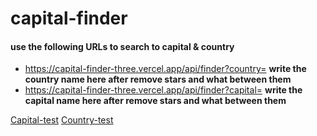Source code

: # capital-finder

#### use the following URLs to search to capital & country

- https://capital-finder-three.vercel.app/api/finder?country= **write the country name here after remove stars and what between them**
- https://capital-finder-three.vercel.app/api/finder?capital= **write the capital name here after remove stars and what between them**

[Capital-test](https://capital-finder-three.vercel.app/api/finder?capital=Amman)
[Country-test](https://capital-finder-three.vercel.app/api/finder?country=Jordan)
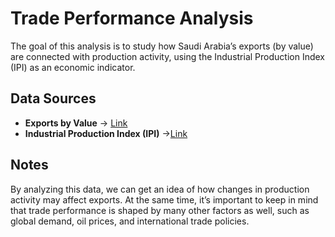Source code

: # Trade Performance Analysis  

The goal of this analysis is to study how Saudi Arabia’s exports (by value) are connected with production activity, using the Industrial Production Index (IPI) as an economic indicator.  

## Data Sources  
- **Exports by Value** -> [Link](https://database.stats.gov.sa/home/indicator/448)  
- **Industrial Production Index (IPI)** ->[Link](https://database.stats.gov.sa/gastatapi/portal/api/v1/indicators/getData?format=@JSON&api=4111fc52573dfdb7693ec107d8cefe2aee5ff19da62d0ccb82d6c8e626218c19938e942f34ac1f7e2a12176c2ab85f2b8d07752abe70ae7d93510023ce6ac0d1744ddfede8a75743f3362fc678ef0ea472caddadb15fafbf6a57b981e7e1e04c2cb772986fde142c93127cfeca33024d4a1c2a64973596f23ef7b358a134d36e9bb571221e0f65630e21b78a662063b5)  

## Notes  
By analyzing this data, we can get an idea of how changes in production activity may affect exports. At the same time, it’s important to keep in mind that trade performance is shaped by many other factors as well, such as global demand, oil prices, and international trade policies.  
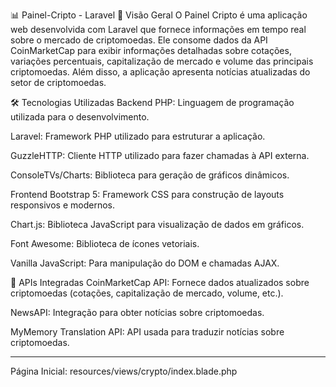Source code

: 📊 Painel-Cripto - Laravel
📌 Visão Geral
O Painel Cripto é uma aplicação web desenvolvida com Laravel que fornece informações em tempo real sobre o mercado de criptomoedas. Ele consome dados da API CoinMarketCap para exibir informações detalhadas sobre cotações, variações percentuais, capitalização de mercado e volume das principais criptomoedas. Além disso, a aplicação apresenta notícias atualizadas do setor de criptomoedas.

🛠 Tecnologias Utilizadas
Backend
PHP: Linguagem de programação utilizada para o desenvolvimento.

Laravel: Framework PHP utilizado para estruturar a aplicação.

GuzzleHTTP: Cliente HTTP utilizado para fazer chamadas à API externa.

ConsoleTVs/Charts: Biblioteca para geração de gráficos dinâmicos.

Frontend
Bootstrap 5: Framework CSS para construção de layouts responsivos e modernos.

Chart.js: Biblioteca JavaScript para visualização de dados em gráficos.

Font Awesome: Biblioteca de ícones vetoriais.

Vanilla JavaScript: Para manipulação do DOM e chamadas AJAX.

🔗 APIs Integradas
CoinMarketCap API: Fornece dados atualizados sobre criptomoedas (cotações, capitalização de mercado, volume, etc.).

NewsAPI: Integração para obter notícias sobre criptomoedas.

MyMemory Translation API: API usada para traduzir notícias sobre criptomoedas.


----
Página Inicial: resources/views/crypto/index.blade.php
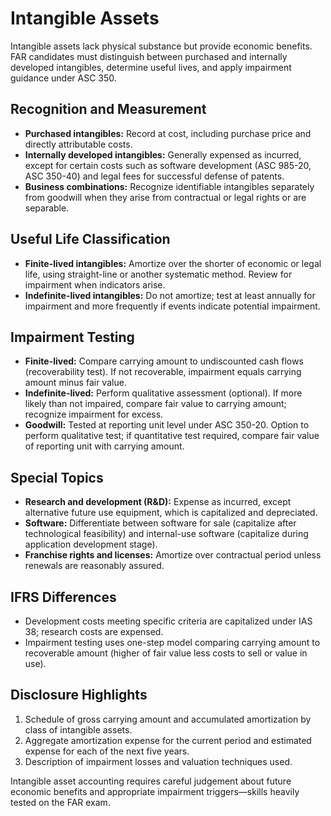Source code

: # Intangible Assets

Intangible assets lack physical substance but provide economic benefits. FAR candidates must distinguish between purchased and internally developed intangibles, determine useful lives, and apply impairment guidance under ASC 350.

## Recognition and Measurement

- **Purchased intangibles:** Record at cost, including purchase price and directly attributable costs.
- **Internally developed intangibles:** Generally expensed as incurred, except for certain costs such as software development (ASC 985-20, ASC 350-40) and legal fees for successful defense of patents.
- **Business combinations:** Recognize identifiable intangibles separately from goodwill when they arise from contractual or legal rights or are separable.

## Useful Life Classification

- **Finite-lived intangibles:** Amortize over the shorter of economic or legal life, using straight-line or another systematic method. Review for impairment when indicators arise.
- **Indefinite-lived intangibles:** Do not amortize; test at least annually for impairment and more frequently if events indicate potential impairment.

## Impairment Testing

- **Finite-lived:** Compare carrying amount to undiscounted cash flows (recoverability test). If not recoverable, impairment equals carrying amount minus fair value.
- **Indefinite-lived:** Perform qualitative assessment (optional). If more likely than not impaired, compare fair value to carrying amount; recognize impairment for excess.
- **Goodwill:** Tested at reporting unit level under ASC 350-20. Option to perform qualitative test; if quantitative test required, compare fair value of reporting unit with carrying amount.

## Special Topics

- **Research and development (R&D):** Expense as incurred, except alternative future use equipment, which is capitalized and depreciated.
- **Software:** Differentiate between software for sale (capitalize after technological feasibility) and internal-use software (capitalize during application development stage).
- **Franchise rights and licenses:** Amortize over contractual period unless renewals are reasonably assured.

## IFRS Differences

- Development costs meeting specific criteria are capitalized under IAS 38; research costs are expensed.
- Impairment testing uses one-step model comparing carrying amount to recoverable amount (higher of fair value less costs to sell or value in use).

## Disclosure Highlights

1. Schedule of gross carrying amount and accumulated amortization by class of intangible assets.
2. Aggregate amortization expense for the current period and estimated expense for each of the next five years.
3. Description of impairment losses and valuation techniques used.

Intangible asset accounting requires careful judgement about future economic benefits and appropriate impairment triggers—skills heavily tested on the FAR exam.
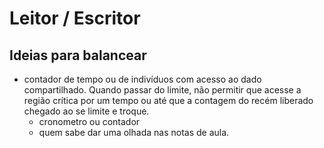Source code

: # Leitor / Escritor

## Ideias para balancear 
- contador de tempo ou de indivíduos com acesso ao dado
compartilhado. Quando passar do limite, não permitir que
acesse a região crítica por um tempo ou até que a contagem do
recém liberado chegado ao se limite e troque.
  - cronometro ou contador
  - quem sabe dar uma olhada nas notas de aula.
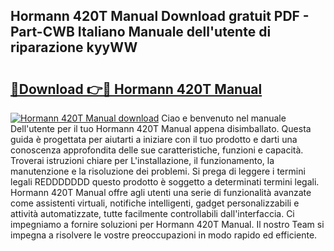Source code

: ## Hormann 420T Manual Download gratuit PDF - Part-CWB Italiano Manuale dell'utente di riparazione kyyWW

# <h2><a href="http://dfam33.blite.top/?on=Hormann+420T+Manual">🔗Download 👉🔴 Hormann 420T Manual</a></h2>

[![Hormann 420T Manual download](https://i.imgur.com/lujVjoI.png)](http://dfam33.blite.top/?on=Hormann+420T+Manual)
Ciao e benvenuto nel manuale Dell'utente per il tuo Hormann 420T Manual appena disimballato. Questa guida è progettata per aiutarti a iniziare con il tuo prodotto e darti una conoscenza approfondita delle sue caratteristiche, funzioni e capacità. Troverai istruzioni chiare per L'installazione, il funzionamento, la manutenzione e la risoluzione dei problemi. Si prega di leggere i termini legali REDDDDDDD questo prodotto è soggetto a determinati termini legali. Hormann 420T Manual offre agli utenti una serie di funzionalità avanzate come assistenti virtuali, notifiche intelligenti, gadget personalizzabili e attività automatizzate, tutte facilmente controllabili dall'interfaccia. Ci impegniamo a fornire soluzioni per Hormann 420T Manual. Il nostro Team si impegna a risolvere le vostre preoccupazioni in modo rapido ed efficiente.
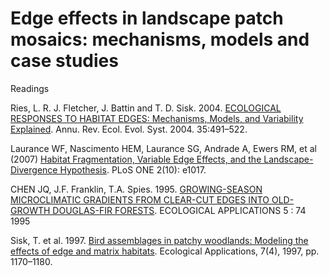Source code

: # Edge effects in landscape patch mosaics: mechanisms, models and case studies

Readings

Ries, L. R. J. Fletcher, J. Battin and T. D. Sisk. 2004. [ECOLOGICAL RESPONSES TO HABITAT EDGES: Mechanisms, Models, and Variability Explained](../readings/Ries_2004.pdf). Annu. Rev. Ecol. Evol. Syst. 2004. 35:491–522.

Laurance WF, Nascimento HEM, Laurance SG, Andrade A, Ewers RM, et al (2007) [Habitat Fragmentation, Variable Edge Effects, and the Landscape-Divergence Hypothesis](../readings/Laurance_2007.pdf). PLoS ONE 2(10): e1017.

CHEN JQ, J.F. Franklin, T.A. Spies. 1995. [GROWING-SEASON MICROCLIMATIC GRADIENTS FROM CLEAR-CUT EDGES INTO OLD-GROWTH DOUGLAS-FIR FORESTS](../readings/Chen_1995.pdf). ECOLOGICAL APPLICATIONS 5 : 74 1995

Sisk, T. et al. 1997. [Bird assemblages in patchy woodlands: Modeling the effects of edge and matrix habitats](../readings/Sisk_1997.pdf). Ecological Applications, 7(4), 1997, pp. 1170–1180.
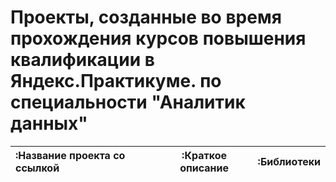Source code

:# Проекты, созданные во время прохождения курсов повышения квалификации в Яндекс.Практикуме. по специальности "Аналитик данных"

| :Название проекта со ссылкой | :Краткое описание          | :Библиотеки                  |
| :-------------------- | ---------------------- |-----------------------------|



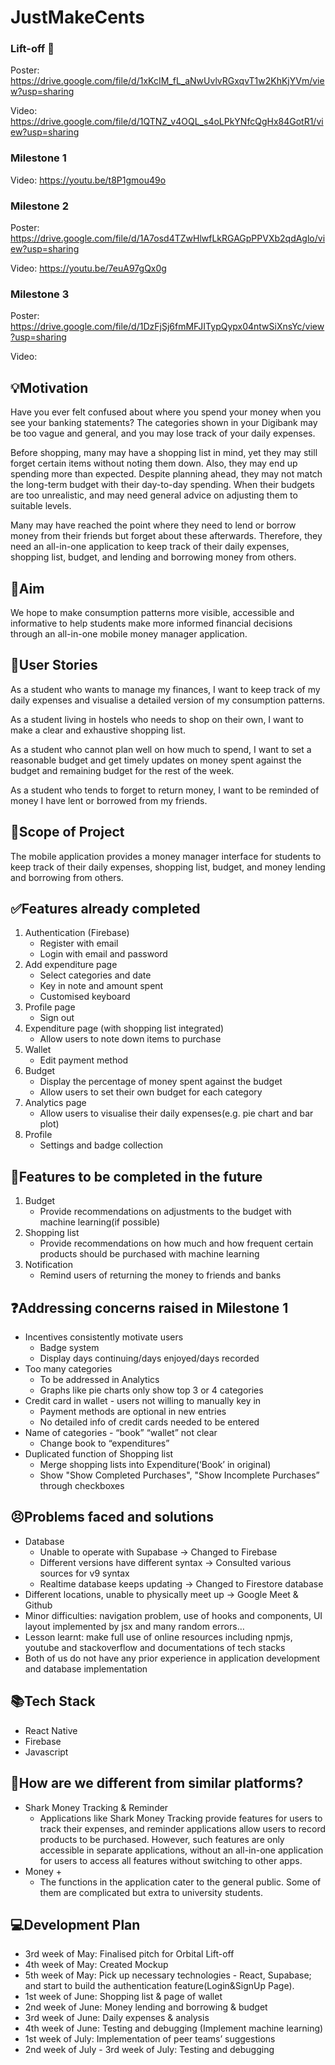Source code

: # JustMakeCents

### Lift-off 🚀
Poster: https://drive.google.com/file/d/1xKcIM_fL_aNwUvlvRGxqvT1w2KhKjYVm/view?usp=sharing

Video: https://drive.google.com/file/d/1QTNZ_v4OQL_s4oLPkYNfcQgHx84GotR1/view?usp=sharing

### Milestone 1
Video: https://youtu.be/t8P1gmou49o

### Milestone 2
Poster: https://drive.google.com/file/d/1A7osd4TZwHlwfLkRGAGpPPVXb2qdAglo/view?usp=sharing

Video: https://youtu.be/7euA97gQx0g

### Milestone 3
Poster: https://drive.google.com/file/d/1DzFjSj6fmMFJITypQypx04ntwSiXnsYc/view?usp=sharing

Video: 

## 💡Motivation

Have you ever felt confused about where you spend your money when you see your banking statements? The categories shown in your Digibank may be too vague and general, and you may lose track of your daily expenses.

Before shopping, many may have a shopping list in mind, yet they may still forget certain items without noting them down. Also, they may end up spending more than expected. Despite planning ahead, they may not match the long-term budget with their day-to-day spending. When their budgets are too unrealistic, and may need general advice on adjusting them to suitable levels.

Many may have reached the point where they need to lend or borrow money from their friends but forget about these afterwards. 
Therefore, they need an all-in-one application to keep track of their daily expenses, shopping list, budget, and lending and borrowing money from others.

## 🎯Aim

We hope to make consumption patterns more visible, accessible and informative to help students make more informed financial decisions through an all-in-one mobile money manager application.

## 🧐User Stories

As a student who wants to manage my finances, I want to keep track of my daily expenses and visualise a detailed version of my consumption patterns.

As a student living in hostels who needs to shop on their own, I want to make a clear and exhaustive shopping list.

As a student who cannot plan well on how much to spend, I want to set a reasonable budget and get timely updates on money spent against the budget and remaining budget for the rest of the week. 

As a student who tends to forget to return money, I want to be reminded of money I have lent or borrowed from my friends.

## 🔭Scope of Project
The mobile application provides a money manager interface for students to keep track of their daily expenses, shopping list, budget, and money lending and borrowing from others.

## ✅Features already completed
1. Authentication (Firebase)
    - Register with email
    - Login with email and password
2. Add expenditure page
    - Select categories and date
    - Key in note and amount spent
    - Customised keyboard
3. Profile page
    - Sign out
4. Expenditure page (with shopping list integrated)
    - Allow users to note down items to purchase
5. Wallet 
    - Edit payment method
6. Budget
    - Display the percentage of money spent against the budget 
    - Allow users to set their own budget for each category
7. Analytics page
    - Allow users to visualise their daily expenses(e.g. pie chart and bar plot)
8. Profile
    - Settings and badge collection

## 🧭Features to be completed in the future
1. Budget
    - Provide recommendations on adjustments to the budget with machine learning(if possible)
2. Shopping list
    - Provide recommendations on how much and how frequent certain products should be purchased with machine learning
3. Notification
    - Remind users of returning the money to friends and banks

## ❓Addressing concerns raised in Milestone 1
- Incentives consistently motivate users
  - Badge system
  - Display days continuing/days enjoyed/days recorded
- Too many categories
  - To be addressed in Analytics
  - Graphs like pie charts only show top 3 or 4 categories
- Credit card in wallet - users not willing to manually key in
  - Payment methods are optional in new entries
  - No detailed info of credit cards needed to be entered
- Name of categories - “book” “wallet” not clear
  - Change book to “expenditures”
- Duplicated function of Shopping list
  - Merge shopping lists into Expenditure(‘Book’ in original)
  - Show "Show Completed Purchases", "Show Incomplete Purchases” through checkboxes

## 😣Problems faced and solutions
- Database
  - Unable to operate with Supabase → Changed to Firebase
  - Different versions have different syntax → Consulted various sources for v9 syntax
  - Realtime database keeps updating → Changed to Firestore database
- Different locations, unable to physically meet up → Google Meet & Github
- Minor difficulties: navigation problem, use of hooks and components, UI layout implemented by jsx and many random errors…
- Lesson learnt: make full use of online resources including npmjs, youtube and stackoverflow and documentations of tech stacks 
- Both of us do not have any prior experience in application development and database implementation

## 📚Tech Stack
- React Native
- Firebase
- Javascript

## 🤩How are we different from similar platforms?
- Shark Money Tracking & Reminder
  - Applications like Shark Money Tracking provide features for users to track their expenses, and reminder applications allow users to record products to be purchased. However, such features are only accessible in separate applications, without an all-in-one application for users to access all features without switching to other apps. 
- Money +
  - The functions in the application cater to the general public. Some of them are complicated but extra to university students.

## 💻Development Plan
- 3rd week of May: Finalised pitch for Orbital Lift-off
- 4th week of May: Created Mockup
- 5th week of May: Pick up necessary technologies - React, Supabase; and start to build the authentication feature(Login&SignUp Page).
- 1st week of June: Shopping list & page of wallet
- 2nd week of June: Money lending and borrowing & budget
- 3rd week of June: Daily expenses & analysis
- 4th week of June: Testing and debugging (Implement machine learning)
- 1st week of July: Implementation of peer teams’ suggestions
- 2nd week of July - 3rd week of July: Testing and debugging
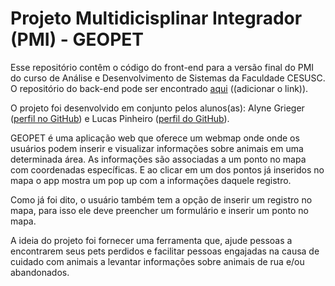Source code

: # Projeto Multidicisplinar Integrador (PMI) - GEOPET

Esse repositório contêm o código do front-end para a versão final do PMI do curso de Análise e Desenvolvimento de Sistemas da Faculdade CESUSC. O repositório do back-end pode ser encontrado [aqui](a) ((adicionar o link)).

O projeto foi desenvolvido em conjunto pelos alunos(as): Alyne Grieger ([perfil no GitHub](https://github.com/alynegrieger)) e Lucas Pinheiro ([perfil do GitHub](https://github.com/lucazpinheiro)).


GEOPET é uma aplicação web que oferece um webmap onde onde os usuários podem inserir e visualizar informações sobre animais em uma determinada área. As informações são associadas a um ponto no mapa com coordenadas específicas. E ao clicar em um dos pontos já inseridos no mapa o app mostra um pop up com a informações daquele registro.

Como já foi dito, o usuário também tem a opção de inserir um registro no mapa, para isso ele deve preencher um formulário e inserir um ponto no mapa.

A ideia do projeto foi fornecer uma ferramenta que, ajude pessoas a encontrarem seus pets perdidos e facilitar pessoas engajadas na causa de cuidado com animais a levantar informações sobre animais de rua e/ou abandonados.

● **Exercise goal**:
Wherever the string "others" occurs in the listing, return the line it sits on.

● **Answer to this problem**:
Therefore, they need an all-in-one application to keep track of their daily expenses, shopping list, budget, and lending and borrowing money from others.
The mobile application provides a money manager interface for students to keep track of their daily expenses, shopping list, budget, and money lending and borrowing from others.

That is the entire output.